JOHNSTON, ALBERT SIDNEY (February 2, 1803-April 6, 1862), soldier, youngest son of Dr. John and Abigail (Harris) Johnston, was born at Washington, Mason County, Kentucky. His grandfather, Archibald Johnston of Salisbury, Connecticut, was a captain in a New York regiment during the Revolution. Johnston studied under private tutors, and attended school in western Virginia and at Transylvania University, excelling in mathematics and Latin. His half-brother, Josiah, had him appointed to the United States Military Academy in 1822. There he was universally liked. He won mathematical honors and, as a first-classman, was corps adjutant. Upon graduation, he was brevetted second lieutenant, 2nd U.S. Infantry; and during 1826 he served at Sackett's Harbor, New York. He was later commissioned second lieutenant and joined the 6th Infantry at Jefferson Barracks, Missouri, June 1, 1827. As regimental adjutant he participated in the Black Hawk War. On January 20, 1829, he married Henrietta Preston. They had three children, one of whom died in infancy. Because of his wife's illness, Johnston resigned his commission, April 24, 1834. After her death, August 12, 1835, he tried farming near St. Louis but soon gave it up, went to Texas, and enlisted as a private in the Texan army. Over six feet tall, straight as an arrow, broad-shouldered, with massive chest, square jaws, and piercing eyes that bespoke his determination, he suited this frontier.

General Rusk, commander of the army of Texas, appointed him adjutant-general, August 5, 1836, and, as senior brigadier-general, he assumed command of the army, January 31, 1837. This appointment aroused the jealousy of Felix Huston, who challenged Johnston to a duel and seriously wounded him. Appointed on December 22, 1838, as secretary of war for the Republic of Texas, he helped to free the Texan borders from Indian raids. Incidentally, his vigor against the Cherokees incurred General Sam Houston's displeasure. He resigned March 1, 1840, returned for a time to Kentucky, and, on October 3, 1843, married Eliza Griffin, his first wife's cousin. Two of their children lived to maturity. He bought "China Grove" in Brazoria County, Texas, which caused him considerable financial distress. When the Mexican War started he was commissioned colonel, 1st Texas Rifle Volunteers, and served at Monterey under General Butler as inspector general. The next three years he farmed at "China Grove." On December 2, 1849, he was commissioned paymaster, United States Army, and was detailed along the dangerous Texan frontier, where he served until appointed colonel of the 2nd Cavalry; he assumed command of the Department of Texas on April 2, 1856. From 1858 to 1860, as brevet brigadier-general, he served in Utah, quelling a threatened Mormon uprising without resorting to force.

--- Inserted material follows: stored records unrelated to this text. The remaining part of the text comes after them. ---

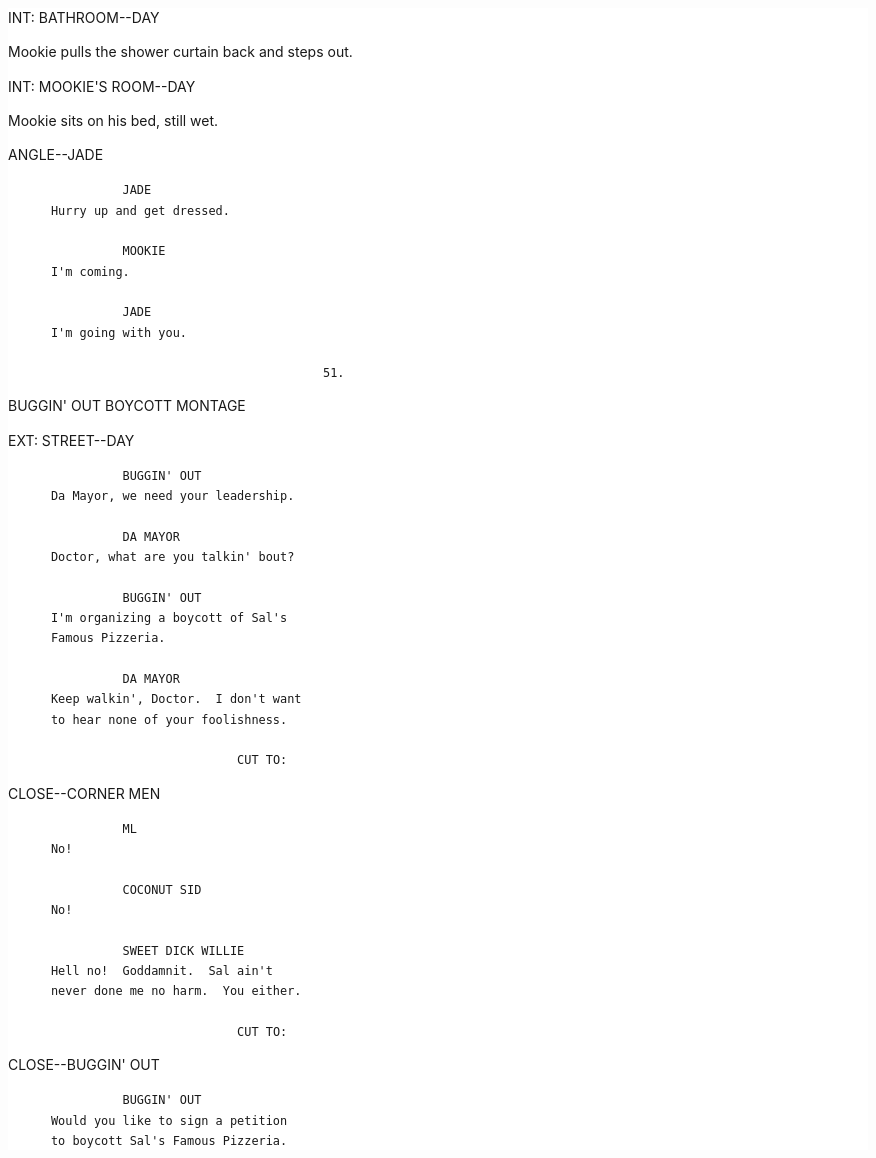 INT: BATHROOM--DAY

Mookie pulls the shower curtain back and steps out.

INT: MOOKIE'S ROOM--DAY

Mookie sits on his bed, still wet.

ANGLE--JADE

					JADE
		  Hurry up and get dressed.

					MOOKIE
		  I'm coming.

					JADE
		  I'm going with you.

											    51.


BUGGIN' OUT BOYCOTT MONTAGE

EXT: STREET--DAY

					BUGGIN' OUT
		  Da Mayor, we need your leadership.

					DA MAYOR
		  Doctor, what are you talkin' bout?

					BUGGIN' OUT
		  I'm organizing a boycott of Sal's
		  Famous Pizzeria.

					DA MAYOR
		  Keep walkin', Doctor.  I don't want
		  to hear none of your foolishness.

								    CUT TO:

CLOSE--CORNER MEN

					ML
		  No!

					COCONUT SID
		  No!

					SWEET DICK WILLIE
		  Hell no!  Goddamnit.  Sal ain't
		  never done me no harm.  You either.

								    CUT TO:

CLOSE--BUGGIN' OUT

					BUGGIN' OUT
		  Would you like to sign a petition
		  to boycott Sal's Famous Pizzeria.
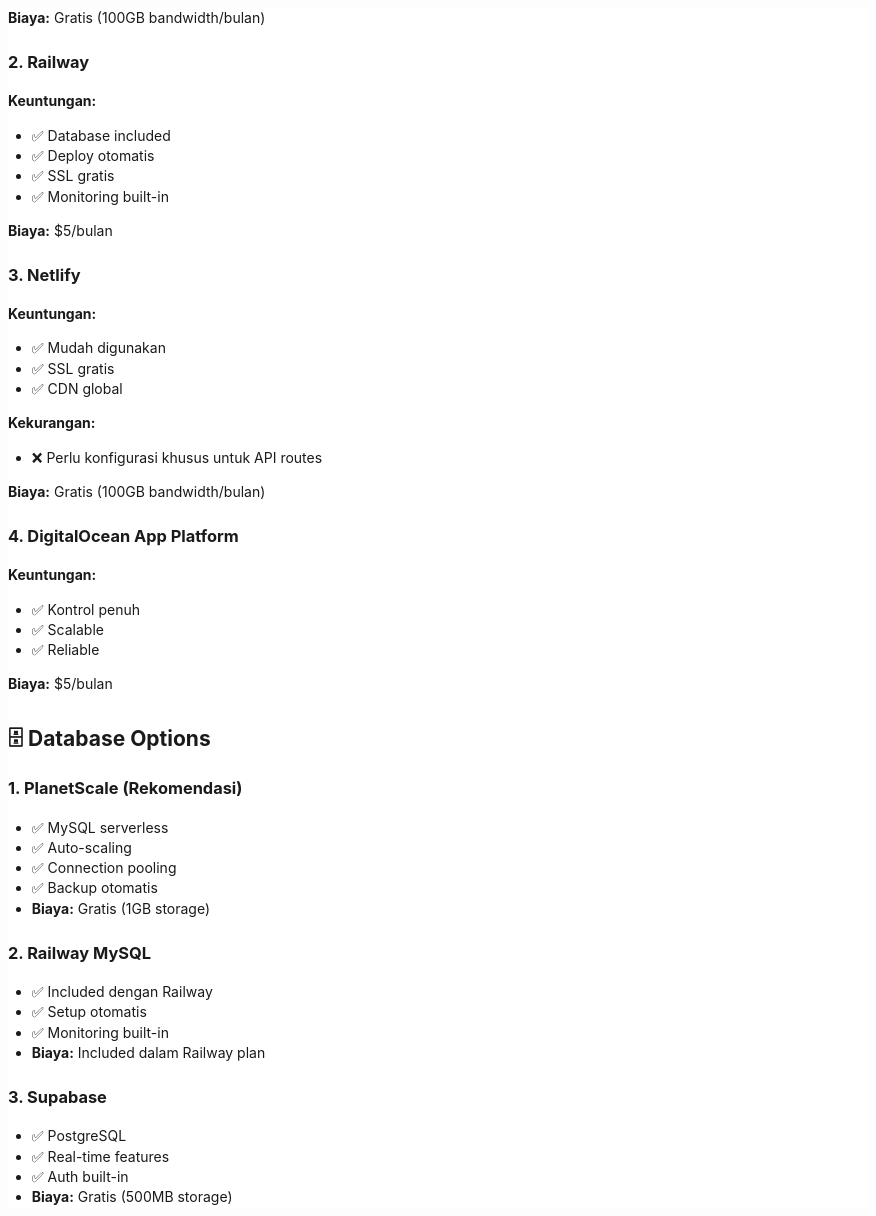 **Biaya:** Gratis (100GB bandwidth/bulan)

### 2. Railway
**Keuntungan:**
- ✅ Database included
- ✅ Deploy otomatis
- ✅ SSL gratis
- ✅ Monitoring built-in

**Biaya:** $5/bulan

### 3. Netlify
**Keuntungan:**
- ✅ Mudah digunakan
- ✅ SSL gratis
- ✅ CDN global

**Kekurangan:**
- ❌ Perlu konfigurasi khusus untuk API routes

**Biaya:** Gratis (100GB bandwidth/bulan)

### 4. DigitalOcean App Platform
**Keuntungan:**
- ✅ Kontrol penuh
- ✅ Scalable
- ✅ Reliable

**Biaya:** $5/bulan

## 🗄️ Database Options

### 1. PlanetScale (Rekomendasi)
- ✅ MySQL serverless
- ✅ Auto-scaling
- ✅ Connection pooling
- ✅ Backup otomatis
- **Biaya:** Gratis (1GB storage)

### 2. Railway MySQL
- ✅ Included dengan Railway
- ✅ Setup otomatis
- ✅ Monitoring built-in
- **Biaya:** Included dalam Railway plan

### 3. Supabase
- ✅ PostgreSQL
- ✅ Real-time features
- ✅ Auth built-in
- **Biaya:** Gratis (500MB storage)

He sailed from New York, December 21, 1860, for San Francisco, took command of the Department of the Pacific, and for three months creditably executed his duties. When Texas seceded he resigned his commission, April. 10, 1861, but continued in command until his successor, General Sumner, arrived, April 25, 1861. Johnston's unimpeachable character was not comprehended in some quarters and a rumor had spread that he was plotting to deliver California to the Confederacy. When he heard this falsehood, Johnston was thoroughly enraged. He harbored no desire to incite civil strife, instead he sought seclusion at Los Angeles. Tardily realizing its error, the Federal government asked Johnston to reconsider, offering him command second only to Scott, but he refused.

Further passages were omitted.